Last Week the Israeli Peace Now Movement underlined both its Jewish supremacist (i.e.racist) limitations and its political bankruptcy by issuing in Cairo, with not one, but apparently three distinct Egyptian groups, a “peace document”. While of considerably less authentic pedigree than their Israeli counterparts (after all, Peace Now, self-importantly described in the Cairo document as “the largest peace movement in Israel”, can at least lay claim to one great anti-war demonstration in 1982), the Egyptian groups offer a rather complex arithmetic. The Egyptian signatories of the “Cairo document” are presented somewhat confusingly as the “Egyptian Peace Movement” — a previously unknown entity — and the “International Alliance for Peace — Cairo Peace Society”.
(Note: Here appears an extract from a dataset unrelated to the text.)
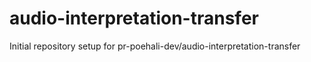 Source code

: # audio-interpretation-transfer

Initial repository setup for pr-poehali-dev/audio-interpretation-transfer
…Now unlike many Egyptian and Arab critics of the 17 month-long Copenhagen saga, I do not believe that there is anything particularly threatening or even politically significant about the various spectacles put on by the alleged “popular alliance” established in the Danish capital with a lot of help from a host of “non-popular” — i.e. governmental — European agencies. Whether in Copenhagen, Jerusalem or Cairo, the “peace” divertissements have been invariably forced, their rhetoric contrived, their language insipid; the protagonists all “protest too much”, but their “passionate” appeals for peace ring hollow — tired, trite and, if anything, blatantly lacking in genuine feeling of any sort.

…All in all the [joint] document is even more skewed in Israel’s favor than its precursor, the so-called Copenhagen Declaration. In this, the Copenhagen “initiative” continues to ape the Oslo process, wherein each subsequent “agreement” is progressively worse than the one before it. Suffice it here to say that it rings very similar to the so-called Abu Mazen -Yossi Beilin final status agreement, the existence of which was denied by the Palestinians.

…Last week in Cairo, the official lineages of the “popular” participants were starkly revealed for all to see. The hidden agenda is not very well hidden, the gold cufflinks of the diplomat stick out a mile away from underneath the bush jackets of the “popular” representatives. Ultimately, the whole affair is a somewhat ridiculous attempt to “reawaken” the flagging fortunes of the Israeli Labour Party.

Mourned by Millions
by Khaled Dawoud

[Heading:] Egypt mourned the death of Sheikh Shaarawi, a man who devoted his life to the interpretation of the Qur’an.

Nearly a million people packed the streets of Daqadous on 17 June, grieving for the man they considered something of a saint. Many… tried to get close enough to touch his coffin, believing that his blessings would somehow be imparted to them.

…The 87-year-old Shaarawi, an Al-Azhar graduate, enjoyed unprecedented popularity which earned him the title “preacher of the century.” He was highly effective in using television….

…Time and again Shaarawi would proudly proclaim that, for the past 50 years, he had stopped reading all books save the Qur’an.

…Shaarawi…stunned many Egyptians a few years ago by confiding that he had offered a special prayer of thanks to God for the June 1967 defeat at Israel’s hands. “[The defeat] came about because we threw ourselves into the arms of communist Russia… so we were hit on the head and defeated. The defeat was a correction sent from heaven for mistakes made on earth,” Shaarawi said.

…Shaarawi’s views often clashed with those of proponents of science and rationality. He opposed organ transplants, arguing that the human body was a gift from God which should not just be used as man sees fit. He said that donating human organs was tantamount to opposing God’s will by seeking to make a human being live longer than he or she is destined to.

He was against women working, insisting that “home is the right place for women to look after their children.”

Once Shaarawi picked the wrong horse. He supported private investors who, in the early 1980s claimed they were establishing a new “Islamic economy” through so-called Islamic money investment companies. But the saving schemes were dubious and later collapsed. Thousands of Egyptians lost their life savings.